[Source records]
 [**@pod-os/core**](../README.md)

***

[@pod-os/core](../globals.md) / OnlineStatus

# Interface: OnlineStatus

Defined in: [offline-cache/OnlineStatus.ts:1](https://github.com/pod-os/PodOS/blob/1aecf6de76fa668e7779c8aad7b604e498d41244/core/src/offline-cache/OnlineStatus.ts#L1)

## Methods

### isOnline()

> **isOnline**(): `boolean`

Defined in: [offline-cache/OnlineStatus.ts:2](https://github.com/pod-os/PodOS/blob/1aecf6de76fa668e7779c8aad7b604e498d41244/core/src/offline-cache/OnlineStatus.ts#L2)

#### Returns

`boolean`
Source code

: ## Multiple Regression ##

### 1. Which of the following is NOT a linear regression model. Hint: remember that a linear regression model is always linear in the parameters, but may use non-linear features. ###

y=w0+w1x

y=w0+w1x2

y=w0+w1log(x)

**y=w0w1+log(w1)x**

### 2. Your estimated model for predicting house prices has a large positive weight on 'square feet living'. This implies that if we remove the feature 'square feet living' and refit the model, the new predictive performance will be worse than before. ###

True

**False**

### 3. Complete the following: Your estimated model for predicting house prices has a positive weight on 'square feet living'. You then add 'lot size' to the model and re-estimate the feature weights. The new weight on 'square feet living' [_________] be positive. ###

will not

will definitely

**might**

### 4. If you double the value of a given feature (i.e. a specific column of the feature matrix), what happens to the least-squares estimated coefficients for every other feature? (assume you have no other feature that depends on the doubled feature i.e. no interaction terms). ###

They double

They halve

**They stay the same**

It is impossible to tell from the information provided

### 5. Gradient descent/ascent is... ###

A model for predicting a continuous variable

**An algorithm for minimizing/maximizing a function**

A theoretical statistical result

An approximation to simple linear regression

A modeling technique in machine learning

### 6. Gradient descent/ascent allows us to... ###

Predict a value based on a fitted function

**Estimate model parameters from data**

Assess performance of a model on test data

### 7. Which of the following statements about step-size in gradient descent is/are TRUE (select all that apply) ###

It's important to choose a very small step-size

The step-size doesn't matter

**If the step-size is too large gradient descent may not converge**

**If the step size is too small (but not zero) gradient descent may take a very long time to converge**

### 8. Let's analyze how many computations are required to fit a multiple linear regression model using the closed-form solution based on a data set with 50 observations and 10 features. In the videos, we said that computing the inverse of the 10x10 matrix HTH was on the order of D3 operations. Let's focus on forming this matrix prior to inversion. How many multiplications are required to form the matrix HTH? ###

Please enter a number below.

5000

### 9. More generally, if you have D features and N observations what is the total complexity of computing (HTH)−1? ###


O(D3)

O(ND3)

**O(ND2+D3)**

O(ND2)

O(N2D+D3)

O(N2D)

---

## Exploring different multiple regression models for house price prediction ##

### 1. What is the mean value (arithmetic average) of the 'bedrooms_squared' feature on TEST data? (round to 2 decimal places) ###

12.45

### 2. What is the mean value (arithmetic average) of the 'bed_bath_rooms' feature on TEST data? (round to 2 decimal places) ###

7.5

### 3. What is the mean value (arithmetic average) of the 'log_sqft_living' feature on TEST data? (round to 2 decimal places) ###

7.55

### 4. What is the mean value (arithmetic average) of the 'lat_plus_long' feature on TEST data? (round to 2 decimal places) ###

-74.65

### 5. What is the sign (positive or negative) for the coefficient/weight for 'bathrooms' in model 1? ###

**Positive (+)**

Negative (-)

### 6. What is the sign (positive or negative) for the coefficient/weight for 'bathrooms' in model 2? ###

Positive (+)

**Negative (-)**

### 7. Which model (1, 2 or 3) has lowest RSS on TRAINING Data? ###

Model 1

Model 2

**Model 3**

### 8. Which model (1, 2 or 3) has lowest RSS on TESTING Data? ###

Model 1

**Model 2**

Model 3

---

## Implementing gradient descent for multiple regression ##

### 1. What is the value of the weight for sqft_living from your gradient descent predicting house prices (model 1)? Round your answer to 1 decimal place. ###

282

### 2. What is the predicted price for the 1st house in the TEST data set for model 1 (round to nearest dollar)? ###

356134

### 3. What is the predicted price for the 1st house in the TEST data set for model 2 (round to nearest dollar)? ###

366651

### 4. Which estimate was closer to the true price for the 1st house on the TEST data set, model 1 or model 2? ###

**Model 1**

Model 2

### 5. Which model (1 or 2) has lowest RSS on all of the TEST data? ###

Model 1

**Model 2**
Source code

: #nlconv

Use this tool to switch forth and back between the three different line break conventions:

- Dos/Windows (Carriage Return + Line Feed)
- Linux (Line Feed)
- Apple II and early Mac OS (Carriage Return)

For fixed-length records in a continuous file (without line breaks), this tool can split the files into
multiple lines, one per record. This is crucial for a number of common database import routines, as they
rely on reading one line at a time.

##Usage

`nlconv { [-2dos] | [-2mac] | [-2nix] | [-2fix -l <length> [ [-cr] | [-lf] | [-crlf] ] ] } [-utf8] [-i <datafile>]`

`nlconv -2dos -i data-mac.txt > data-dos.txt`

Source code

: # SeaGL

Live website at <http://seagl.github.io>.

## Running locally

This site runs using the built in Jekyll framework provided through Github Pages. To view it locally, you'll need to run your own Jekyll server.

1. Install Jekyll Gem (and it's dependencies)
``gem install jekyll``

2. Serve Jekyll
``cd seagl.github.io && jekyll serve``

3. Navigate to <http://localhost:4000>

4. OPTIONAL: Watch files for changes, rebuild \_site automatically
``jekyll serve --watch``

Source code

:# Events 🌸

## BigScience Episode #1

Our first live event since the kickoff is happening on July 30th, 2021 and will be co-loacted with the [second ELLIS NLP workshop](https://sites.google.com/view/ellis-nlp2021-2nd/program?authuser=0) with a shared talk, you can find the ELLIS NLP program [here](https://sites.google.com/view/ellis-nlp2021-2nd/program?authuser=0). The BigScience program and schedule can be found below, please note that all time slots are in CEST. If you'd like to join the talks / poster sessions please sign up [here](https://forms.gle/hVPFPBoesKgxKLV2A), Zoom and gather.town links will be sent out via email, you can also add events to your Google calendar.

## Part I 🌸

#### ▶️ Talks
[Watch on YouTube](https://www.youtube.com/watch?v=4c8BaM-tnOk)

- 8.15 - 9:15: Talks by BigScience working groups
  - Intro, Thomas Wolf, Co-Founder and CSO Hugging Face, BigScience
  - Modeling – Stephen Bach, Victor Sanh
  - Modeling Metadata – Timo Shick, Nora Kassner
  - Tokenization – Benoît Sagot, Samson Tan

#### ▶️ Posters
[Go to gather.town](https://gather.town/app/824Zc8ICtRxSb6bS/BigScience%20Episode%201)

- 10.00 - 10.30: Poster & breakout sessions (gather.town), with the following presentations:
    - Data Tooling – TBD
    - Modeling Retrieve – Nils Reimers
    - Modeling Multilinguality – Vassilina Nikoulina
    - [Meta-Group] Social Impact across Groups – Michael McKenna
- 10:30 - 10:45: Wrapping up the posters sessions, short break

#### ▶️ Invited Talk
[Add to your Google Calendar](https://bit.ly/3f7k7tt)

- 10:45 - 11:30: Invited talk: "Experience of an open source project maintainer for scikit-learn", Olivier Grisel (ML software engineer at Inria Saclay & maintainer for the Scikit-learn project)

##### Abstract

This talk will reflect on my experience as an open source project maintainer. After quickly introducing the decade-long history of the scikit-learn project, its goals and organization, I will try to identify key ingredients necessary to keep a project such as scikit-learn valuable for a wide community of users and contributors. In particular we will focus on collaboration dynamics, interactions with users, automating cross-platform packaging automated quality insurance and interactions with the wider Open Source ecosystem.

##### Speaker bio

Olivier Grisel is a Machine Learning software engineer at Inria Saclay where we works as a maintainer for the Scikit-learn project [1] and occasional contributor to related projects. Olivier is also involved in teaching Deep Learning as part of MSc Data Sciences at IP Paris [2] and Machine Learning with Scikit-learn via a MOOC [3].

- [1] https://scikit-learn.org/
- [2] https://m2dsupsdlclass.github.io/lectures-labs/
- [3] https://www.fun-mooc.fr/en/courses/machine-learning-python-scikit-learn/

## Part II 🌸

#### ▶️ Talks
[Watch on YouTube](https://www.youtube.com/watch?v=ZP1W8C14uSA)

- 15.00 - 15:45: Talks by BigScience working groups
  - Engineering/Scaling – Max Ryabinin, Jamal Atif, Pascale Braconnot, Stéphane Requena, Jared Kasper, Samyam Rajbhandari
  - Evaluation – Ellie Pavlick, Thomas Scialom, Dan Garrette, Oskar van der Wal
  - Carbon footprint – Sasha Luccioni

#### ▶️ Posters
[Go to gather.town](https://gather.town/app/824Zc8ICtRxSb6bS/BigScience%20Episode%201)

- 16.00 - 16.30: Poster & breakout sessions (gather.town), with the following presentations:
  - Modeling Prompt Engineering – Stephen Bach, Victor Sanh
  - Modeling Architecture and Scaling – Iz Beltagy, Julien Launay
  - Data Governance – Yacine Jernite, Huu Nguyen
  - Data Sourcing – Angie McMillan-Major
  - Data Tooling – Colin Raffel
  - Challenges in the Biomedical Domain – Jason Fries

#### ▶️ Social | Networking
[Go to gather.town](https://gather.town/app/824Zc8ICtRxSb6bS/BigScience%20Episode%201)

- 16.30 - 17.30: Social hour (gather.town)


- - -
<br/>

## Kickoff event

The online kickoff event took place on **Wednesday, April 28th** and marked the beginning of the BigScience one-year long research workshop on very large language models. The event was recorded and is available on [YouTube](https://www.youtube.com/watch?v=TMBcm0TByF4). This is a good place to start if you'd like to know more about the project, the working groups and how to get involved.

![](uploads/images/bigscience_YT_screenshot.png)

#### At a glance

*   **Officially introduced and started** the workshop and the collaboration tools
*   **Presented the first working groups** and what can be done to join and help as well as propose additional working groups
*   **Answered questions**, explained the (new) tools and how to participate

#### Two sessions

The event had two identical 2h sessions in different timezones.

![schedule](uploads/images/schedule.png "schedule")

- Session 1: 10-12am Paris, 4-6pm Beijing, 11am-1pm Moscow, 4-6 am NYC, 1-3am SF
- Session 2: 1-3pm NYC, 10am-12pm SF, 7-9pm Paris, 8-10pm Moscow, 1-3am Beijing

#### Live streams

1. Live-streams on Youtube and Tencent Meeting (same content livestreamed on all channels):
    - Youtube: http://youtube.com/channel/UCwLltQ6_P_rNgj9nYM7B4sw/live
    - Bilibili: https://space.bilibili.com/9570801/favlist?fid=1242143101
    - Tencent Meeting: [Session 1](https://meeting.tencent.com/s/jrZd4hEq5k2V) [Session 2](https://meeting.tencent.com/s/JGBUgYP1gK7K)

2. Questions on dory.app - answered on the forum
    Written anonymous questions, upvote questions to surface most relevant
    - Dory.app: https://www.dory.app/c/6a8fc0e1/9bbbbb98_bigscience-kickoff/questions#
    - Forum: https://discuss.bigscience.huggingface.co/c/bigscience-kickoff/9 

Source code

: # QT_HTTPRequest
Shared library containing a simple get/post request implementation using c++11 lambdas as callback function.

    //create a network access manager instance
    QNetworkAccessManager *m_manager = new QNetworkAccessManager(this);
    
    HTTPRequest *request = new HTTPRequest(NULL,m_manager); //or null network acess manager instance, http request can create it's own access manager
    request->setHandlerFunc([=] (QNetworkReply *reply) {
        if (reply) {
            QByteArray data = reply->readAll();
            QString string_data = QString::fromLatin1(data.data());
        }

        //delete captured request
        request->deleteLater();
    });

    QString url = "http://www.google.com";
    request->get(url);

Work to complete:
Show the lines where the word "presentations" appears in the entries.

Task result:
- 10.00 - 10.30: Poster & breakout sessions (gather.town), with the following presentations:
- 16.00 - 16.30: Poster & breakout sessions (gather.town), with the following presentations:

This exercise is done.